House debates
Wednesday, 27 June 2012
Bills
Migration Legislation Amendment (The Bali Process) Bill 2012; Consideration in Detail
5:52 pm
Darren Chester (Gippsland, National Party, Shadow Parliamentary Secretary for Roads and Regional Transport) Share this | Hansard source
I welcome the opportunity to participate in this debate. As we gather this evening, I think it is important that we keep in mind the context of how we got ourselves into this situation, how we got into this mess, and reflect on what has happened in the past as we try to build a better future for people who seek asylum in this country. It is true that this government did inherit a system of border protection and controls that was working, and it legislated to have it unravelled. I do not make that comment out of any triumphalism or to apportion any blame. But it is a simple fact that the previous system was working and we deliberately legislated in such a way as to allow the system to unravel.
I do acknowledge that there is a need for action and there is a need for urgency in this situation. The events of the past week have brought it home to this place, but certainly there have been other terrible incidents where people's lives have been lost at sea. So I welcome the opportunity to participate in the debate, and I believe that we do have the capacity in this building, among members on both sides of this House, to come up with some solutions that we can all live with. I doubt that we will come up with a solution that will be perfect, but I think we will be able to come up with something we can all live with. Unfortunately, the legislation before the House, put forward by the member for Lyne, is not something that we on this side can live with, so we have put forward some amendments which I strongly support.
This debate is very welcome and is long overdue, and there is a need for some leadership in the way we manage this issue. I have had the opportunity over the past decade to watch this debate unfold from two different perspectives: one as a member of the public, and I watched and listened as John Howard was vilified for his so-called Pacific solution. I heard the left-wing media commentators and others describe him as inhumane, racist and mean-spirited, but under that suite of policies people were not drowning at sea in unseaworthy vessels trying to make it to Australia. So I do question those who lectured and pilloried the former Prime Minister and the member for Berowra: exactly what was inhumane about their policy when we look at the situation we have today where hundreds of people have died in recent years and more than 20,000 unauthorised arrivals have sought to make it to Australia in dangerous conditions?
The second vantage point from which I viewed this debate was in this place as a new member of parliament. I watched as the Rudd and Gillard governments sought to unwind those previous policies. The underlying principle for me in the way I have approached this debate and the way I try to consider how we should go forward is clearly to first do no harm. I think there is a lesson in that for all of us. The Rudd government, in its efforts supposedly to find a more humane approach, actually put the asylum seekers in a worse position and gave the people-smuggling industry an opportunity to flourish, and they have taken up that opportunity with a great deal of vigour.

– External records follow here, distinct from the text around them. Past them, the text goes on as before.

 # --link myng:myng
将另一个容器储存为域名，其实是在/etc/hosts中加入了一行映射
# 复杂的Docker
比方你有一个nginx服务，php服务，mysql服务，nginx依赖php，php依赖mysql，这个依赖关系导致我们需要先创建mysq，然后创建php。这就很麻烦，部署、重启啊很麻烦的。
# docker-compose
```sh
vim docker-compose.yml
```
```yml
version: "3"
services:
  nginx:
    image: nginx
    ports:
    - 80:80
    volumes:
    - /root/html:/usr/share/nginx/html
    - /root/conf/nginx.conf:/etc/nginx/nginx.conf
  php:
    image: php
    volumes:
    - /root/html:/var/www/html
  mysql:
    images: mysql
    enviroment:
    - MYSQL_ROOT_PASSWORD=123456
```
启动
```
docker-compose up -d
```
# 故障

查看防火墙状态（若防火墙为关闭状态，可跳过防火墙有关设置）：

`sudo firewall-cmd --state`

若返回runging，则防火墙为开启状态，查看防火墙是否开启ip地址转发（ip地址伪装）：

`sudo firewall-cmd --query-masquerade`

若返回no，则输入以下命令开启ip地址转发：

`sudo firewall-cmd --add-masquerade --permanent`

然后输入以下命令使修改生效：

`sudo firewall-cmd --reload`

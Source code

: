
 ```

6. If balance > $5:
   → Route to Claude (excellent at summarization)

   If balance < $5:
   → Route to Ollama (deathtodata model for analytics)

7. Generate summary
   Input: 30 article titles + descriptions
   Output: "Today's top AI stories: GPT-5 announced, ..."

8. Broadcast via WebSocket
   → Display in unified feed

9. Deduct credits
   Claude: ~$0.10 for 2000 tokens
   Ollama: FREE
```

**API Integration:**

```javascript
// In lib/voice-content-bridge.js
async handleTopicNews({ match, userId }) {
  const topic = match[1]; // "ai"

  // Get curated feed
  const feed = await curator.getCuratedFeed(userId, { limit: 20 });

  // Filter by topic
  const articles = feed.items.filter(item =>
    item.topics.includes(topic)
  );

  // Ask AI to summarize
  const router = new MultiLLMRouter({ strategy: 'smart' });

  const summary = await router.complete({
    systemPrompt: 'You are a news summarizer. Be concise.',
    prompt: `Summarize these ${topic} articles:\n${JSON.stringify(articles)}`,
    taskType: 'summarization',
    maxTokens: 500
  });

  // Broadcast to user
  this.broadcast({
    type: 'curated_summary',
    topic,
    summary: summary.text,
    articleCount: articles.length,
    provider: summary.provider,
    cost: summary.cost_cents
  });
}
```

I cannot support the legislation before the House, because it does provide for the government's so-called Malaysian solution. Today we have heard a lot of people on this side talk about the lack of human rights protections under the Malaysian solution. I think there are some real practical reasons why the Malaysian solution will not work. Quite simply, when we have got up to 1,000 unauthorised arrivals each month and the Malaysian solution involves swapping 800 unauthorised arrivals with 4,000 refugees from Malaysia, there is simply a practical problem there. The people smugglers themselves will flood the market. They will flood the market, achieve the first 800, swamp the Malaysian solution within a couple of weeks and we will be back where we started from.
The other issue I am concerned about is that I believe the people-smuggling industry is very conscious that this government lacks the resolve to solve the problem. When the Rudd government changed the legislation, they recognised the opportunity, recognised that this government did not have the resolve to pursue some of the policy options that were pursued by the previous government, and I fear that this situation will not be solved under the current arrangements of the Gillard government either.
I do support the member for Cook's amendments. I think his approach to restrict the offshore processing arrangements to countries which have signed the refugee convention is very practical, and I congratulate him on doing that. I think the protection of human rights for people at their most vulnerable time is critically important. I could not sleep easily knowing that I had voted for this Malaysian people-swap deal, so I will be voting against the member for Lyne's legislation.